On the Theoretical Expressive Power and the Design Space of Higher-Order Graph Transformers

Cai Zhou,Rose Yu,Yusu Wang
2024-04-04
Abstract:Graph transformers have recently received significant attention in graph learning, partly due to their ability to capture more global interaction via self-attention. Nevertheless, while higher-order graph neural networks have been reasonably well studied, the exploration of extending graph transformers to higher-order variants is just starting. Both theoretical understanding and empirical results are limited. In this paper, we provide a systematic study of the theoretical expressive power of order-$k$ graph transformers and sparse variants. We first show that, an order-$k$ graph transformer without additional structural information is less expressive than the $k$-Weisfeiler Lehman ($k$-WL) test despite its high computational cost. We then explore strategies to both sparsify and enhance the higher-order graph transformers, aiming to improve both their efficiency and expressiveness. Indeed, sparsification based on neighborhood information can enhance the expressive power, as it provides additional information about input graph structures. In particular, we show that a natural neighborhood-based sparse order-$k$ transformer model is not only computationally efficient, but also expressive -- as expressive as $k$-WL test. We further study several other sparse graph attention models that are computationally efficient and provide their expressiveness analysis. Finally, we provide experimental results to show the effectiveness of the different sparsification strategies.
Machine Learning,Computational Geometry,General Topology
What problem does this paper attempt to address?
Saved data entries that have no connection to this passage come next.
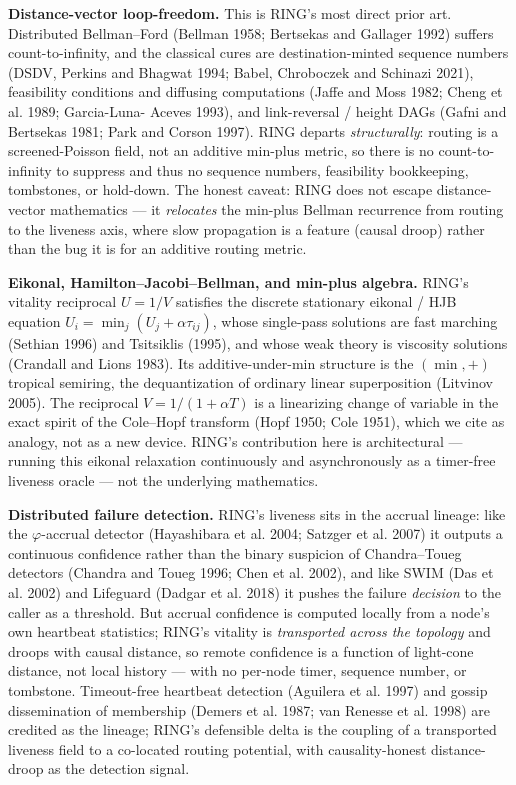 \documentclass[11pt]{article}
\theoremstyle{plain}
\numberwithin{equation}{section}
\begin{document}
\textbf{Distance-vector loop-freedom.} This is RING's most direct prior art. Distributed Bellman–Ford (Bellman 1958; Bertsekas and Gallager 1992) suffers count-to-infinity, and the classical cures are destination-minted sequence numbers (DSDV, Perkins and Bhagwat 1994; Babel, Chroboczek and Schinazi 2021), feasibility conditions and diffusing computations (Jaffe and Moss 1982; Cheng et al. 1989; Garcia-Luna- Aceves 1993), and link-reversal / height DAGs (Gafni and Bertsekas 1981; Park and Corson 1997). RING departs \emph{structurally}: routing is a screened-Poisson field, not an additive min-plus metric, so there is no count-to-infinity to suppress and thus no sequence numbers, feasibility bookkeeping, tombstones, or hold-down. The honest caveat: RING does not escape distance-vector mathematics — it \emph{relocates} the min-plus Bellman recurrence from routing to the liveness axis, where slow propagation is a feature (causal droop) rather than the bug it is for an additive routing metric.

\textbf{Eikonal, Hamilton–Jacobi–Bellman, and min-plus algebra.} RING's vitality reciprocal $U=1/V$ satisfies the discrete stationary eikonal / HJB equation $U_i=\min_j(U_j+\alpha\tau_{ij})$, whose single-pass solutions are fast marching (Sethian 1996) and Tsitsiklis (1995), and whose weak theory is viscosity solutions (Crandall and Lions 1983). Its additive-under-min structure is the $(\min,+)$ tropical semiring, the dequantization of ordinary linear superposition (Litvinov 2005). The reciprocal $V=1/(1+\alpha T)$ is a linearizing change of variable in the exact spirit of the Cole–Hopf transform (Hopf 1950; Cole 1951), which we cite as analogy, not as a new device. RING's contribution here is architectural — running this eikonal relaxation continuously and asynchronously as a timer-free liveness oracle — not the underlying mathematics.

\textbf{Distributed failure detection.} RING's liveness sits in the accrual lineage: like the $\varphi$-accrual detector (Hayashibara et al. 2004; Satzger et al. 2007) it outputs a continuous confidence rather than the binary suspicion of Chandra–Toueg detectors (Chandra and Toueg 1996; Chen et al. 2002), and like SWIM (Das et al. 2002) and Lifeguard (Dadgar et al. 2018) it pushes the failure \emph{decision} to the caller as a threshold. But accrual confidence is computed locally from a node's own heartbeat statistics; RING's vitality is \emph{transported across the topology} and droops with causal distance, so remote confidence is a function of light-cone distance, not local history — with no per-node timer, sequence number, or tombstone. Timeout-free heartbeat detection (Aguilera et al. 1997) and gossip dissemination of membership (Demers et al. 1987; van Renesse et al. 1998) are credited as the lineage; RING's defensible delta is the coupling of a transported liveness field to a co-located routing potential, with causality-honest distance-droop as the detection signal.
\end{document}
### Problems the Paper Aims to Solve This paper primarily explores the theoretical expressive power and design space of Higher-Order Graph Transformers. Specifically: 1. **Theoretical Analysis**: - Investigates the theoretical expressive power of Order-k Graph Transformers and their sparse variants. - Points out that Higher-Order Graph Transformers without additional structural information are strictly less powerful than the k-Weisfeiler Lehman (k-WL) test. - Proposes enhancing the expressive power of Higher-Order Graph Transformers by adding k-tuple indexing information, making them at least as powerful as the k-WL test. 2. **Efficiency Improvements**: - Explores methods to improve the efficiency of Higher-Order Graph Transformers while maintaining their strong expressive power. - Proposes several sparse Higher-Order Graph Transformer models and analyzes their time complexity and expressive power. - One particularly interesting method is based on the Neighbor Attention mechanism, which not only has higher computational efficiency but also expressive power comparable to k-WL. 3. **Sparse Variants**: - Studies sparse attention mechanisms based on neighbors, local neighbors, and virtual tuples. - The Neighbor Attention mechanism is similar to k-WL but with lower computational complexity. - The Local Neighbor Attention mechanism further enhances expressive power while maintaining low time complexity. - The Virtual Tuple Attention mechanism simplifies computation by introducing virtual tuples. 4. **Reduction of Input k-tuples**: - Explores methods to reduce computational complexity by decreasing the input k-tuples. - Includes methods such as Simplicial Complexes selection and random sampling. 5. **Experimental Validation**: - Conducts experiments on synthetic and real-world datasets to validate the effectiveness of different sparsification strategies. Through these studies, the paper aims to improve the theoretical foundation and practical performance of Higher-Order Graph Transformers, particularly in terms of computational efficiency and expressive power.